HB 129 does away with this legal process and restores the right of all Utah-born adopted people to obtain their OBCs upon request at the age of 18 with no restrictions or conditions. The adoptee would simply fill out a form and submit it directly to the appropriate department for a nominal fee.

Utah has a national reputation as an “adoption friendly” state, but the current records law is not adoptee friendly. By law, the Utah adopted are kept in perpetual childhood considered too immature or even dangerous to own their own birth records and know their own histories.

There are many laws that protect minors that drop off the books once they reach the age of majority. The state may argue that records are sealed to protect “the best interest of the child” but HB 129 is about adults who voluntarily seek out their records and documents and don’t need or want state interference, intervention, and protection. How is denying personal knowledge of themselves not in their best interest?

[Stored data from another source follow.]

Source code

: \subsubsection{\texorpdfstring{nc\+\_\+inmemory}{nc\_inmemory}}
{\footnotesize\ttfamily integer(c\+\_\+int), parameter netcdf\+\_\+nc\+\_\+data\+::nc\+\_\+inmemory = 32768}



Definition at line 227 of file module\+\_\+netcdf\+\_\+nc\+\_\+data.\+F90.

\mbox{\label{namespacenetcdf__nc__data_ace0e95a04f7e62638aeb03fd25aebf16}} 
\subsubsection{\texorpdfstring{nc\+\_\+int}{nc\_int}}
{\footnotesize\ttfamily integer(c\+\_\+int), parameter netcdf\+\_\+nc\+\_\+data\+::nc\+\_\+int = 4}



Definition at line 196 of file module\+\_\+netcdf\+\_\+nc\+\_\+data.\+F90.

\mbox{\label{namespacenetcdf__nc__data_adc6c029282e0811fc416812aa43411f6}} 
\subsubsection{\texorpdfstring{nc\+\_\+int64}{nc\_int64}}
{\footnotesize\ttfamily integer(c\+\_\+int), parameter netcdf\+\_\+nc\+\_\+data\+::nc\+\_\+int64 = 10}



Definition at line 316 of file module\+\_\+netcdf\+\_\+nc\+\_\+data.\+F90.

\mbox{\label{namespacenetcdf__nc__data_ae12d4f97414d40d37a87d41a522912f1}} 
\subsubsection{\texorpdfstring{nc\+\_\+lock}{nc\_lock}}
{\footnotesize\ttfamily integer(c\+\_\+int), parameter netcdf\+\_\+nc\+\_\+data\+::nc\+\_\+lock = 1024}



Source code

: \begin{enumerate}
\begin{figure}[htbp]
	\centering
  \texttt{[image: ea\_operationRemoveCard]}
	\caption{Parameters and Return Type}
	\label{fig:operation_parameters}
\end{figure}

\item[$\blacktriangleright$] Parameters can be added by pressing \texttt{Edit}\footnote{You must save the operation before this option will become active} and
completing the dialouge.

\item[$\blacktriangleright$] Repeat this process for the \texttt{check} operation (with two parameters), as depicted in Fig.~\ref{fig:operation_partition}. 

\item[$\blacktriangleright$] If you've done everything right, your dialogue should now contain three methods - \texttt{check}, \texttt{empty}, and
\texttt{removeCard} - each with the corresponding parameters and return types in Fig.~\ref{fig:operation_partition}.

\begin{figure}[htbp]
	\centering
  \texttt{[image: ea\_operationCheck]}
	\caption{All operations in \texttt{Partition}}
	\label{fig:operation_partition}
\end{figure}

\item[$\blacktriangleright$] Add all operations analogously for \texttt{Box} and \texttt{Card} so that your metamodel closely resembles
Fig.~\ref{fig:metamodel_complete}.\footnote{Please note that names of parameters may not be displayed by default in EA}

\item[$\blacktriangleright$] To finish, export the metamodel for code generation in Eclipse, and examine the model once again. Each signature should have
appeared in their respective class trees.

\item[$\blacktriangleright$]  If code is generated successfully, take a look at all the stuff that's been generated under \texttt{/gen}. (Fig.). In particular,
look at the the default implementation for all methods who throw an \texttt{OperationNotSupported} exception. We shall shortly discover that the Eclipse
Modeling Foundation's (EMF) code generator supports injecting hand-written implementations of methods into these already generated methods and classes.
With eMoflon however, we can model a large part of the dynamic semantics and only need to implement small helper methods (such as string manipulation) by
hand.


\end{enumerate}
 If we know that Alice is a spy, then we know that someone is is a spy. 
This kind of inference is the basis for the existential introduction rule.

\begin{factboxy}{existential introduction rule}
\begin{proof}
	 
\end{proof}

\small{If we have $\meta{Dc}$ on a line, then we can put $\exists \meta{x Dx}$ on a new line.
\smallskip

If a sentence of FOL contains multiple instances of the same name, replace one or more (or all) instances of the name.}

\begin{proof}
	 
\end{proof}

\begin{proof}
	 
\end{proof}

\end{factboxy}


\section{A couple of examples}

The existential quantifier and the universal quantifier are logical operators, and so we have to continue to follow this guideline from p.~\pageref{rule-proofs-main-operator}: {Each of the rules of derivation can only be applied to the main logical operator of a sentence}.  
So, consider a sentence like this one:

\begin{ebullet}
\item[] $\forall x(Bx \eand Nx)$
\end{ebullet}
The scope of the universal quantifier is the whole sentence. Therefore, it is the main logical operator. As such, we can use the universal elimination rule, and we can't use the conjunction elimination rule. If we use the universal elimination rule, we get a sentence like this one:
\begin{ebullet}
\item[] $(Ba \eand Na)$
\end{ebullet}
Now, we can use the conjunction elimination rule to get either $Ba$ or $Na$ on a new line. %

There is no state interest in keeping Original Birth Certificates and other documents pertaining to their births and adoptions sealed from adult adoptees to whom they belong. Moreover, the state does not have a right or duty to mediate and oversee the personal relationships of adults. The debate on the release of OBCs to its adopted citizens is a small v big government issue. Adoptee records access is a win for small government.

Adopted people in 15 states have unrestricted access to their OBCs and other material. Two never sealed records, and the others passed laws similar to HB 129 with massive bipartisan support. Not one single negative report about unsealing has been published. Access has been normalized. Adoptees are treated just like the Not Adopted and like the Not Adopted no one denies that they have a right to those records and information. I cannot tell you how thrilled Adoption Land and Utah adoptees would be to have Utah join that esteemed group of states that acknowledge adoptee equality under law.

Please vote DO PASS on HB 129. It’s the right thing to do!